About this exercise -
The required result is every line of the records that includes "data".

Material provided -

■ ■ ■ ■

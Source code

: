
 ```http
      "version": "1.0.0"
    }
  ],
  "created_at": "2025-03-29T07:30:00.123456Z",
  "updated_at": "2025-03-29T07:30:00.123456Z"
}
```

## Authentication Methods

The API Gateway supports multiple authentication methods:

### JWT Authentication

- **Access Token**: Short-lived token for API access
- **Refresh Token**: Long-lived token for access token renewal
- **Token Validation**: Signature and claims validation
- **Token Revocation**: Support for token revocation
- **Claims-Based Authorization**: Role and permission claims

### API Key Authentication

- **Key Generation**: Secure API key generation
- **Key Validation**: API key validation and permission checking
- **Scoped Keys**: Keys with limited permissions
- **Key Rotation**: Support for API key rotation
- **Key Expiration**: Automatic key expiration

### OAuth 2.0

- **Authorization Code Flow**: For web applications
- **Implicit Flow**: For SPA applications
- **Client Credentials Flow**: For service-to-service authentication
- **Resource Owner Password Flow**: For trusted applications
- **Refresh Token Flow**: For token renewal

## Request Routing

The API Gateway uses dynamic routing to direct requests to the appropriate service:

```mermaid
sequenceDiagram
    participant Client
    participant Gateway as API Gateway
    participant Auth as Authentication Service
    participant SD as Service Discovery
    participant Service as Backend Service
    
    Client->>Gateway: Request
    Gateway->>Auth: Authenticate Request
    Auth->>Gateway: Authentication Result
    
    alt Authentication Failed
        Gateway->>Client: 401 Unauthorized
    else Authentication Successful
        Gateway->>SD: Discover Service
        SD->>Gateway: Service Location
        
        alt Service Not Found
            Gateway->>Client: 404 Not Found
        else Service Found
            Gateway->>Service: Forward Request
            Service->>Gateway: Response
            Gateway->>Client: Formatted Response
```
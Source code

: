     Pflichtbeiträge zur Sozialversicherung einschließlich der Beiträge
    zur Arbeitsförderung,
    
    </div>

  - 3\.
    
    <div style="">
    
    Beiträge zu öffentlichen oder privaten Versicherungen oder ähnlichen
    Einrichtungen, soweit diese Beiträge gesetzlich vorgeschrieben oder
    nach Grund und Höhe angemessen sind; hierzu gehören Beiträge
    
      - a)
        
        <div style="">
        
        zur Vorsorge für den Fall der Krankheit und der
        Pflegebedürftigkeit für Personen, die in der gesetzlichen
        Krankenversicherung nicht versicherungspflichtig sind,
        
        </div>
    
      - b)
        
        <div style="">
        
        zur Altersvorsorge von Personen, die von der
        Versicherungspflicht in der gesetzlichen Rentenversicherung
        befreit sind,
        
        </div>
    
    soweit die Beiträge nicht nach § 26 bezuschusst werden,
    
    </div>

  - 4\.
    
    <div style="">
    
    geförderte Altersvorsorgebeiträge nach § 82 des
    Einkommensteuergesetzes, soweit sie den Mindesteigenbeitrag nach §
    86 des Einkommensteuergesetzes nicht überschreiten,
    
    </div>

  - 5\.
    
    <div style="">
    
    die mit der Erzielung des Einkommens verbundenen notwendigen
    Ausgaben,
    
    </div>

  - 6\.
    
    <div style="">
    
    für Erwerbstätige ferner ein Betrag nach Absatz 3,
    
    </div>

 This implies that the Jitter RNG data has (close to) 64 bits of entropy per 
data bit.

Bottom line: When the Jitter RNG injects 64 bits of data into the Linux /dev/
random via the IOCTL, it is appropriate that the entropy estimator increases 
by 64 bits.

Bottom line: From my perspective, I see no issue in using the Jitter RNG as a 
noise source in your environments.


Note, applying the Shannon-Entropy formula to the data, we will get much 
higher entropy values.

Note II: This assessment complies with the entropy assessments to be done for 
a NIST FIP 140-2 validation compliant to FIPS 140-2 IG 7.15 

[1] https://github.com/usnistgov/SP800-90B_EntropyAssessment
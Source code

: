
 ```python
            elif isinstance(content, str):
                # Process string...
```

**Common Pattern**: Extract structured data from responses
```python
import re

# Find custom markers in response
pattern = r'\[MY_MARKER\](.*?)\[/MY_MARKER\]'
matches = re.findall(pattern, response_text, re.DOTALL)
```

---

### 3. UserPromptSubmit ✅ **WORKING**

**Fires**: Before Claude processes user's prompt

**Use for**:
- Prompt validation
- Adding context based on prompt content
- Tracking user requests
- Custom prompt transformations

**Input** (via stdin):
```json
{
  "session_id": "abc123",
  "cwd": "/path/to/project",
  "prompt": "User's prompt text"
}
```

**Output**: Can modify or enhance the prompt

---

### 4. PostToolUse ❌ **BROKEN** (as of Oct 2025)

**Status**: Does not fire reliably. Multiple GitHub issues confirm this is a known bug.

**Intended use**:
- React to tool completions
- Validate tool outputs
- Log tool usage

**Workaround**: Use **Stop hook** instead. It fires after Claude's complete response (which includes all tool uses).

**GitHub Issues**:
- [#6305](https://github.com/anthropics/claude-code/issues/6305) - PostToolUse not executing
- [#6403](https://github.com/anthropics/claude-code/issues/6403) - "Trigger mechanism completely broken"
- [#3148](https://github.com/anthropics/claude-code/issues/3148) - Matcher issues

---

■ ■ ■ ■

Your solution -
 This implies that the Jitter RNG data has (close to) 64 bits of entropy per 
data bit.
Bottom line: When the Jitter RNG injects 64 bits of data into the Linux /dev/
Note, applying the Shannon-Entropy formula to the data, we will get much 
**Common Pattern**: Extract structured data from responses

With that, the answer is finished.